BEGIN

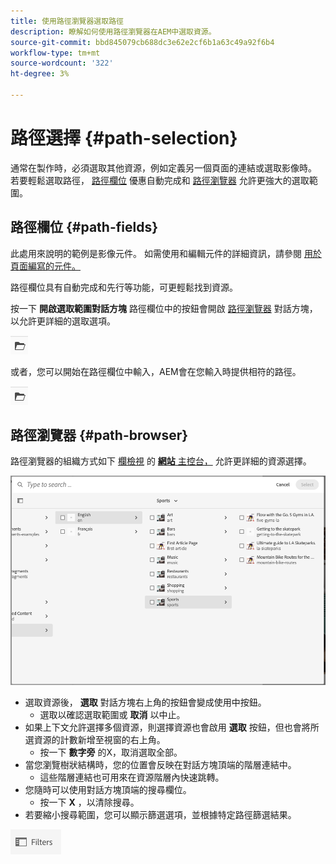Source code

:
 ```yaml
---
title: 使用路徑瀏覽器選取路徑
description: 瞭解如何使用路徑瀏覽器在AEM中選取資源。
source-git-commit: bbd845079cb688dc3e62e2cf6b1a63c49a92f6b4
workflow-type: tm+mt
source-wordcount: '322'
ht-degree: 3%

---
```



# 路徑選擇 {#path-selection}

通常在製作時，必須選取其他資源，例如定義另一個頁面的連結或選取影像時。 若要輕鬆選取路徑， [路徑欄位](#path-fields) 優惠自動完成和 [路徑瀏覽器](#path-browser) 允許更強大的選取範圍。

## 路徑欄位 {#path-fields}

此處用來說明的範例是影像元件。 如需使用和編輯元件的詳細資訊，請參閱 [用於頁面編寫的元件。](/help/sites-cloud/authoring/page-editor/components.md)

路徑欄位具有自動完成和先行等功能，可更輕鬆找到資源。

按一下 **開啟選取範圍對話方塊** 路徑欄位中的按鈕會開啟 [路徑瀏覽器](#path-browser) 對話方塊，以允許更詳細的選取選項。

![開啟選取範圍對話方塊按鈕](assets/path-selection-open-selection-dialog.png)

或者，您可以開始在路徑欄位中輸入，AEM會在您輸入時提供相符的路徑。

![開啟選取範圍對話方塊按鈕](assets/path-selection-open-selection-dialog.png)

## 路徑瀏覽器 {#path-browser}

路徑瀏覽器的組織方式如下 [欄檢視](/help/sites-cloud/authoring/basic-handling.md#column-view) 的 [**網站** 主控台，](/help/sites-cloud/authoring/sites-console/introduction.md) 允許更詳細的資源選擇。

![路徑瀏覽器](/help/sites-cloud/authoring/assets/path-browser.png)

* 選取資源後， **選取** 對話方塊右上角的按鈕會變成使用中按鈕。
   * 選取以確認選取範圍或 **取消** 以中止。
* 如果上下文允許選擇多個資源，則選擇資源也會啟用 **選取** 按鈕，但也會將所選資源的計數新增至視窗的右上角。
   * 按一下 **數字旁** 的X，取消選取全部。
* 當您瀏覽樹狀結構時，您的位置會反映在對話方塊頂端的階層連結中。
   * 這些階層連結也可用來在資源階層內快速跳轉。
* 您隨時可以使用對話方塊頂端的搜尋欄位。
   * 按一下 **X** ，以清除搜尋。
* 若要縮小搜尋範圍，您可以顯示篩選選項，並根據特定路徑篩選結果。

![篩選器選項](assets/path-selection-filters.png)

END

* [Brief]: The expected answer is an exact copy of the lines beginning at the one with "按一下 **X** ，以清除搜尋。" and running to the end of the entries above.

* [Result]:
   * 按一下 **X** ，以清除搜尋。
* 若要縮小搜尋範圍，您可以顯示篩選選項，並根據特定路徑篩選結果。

![篩選器選項](assets/path-selection-filters.png)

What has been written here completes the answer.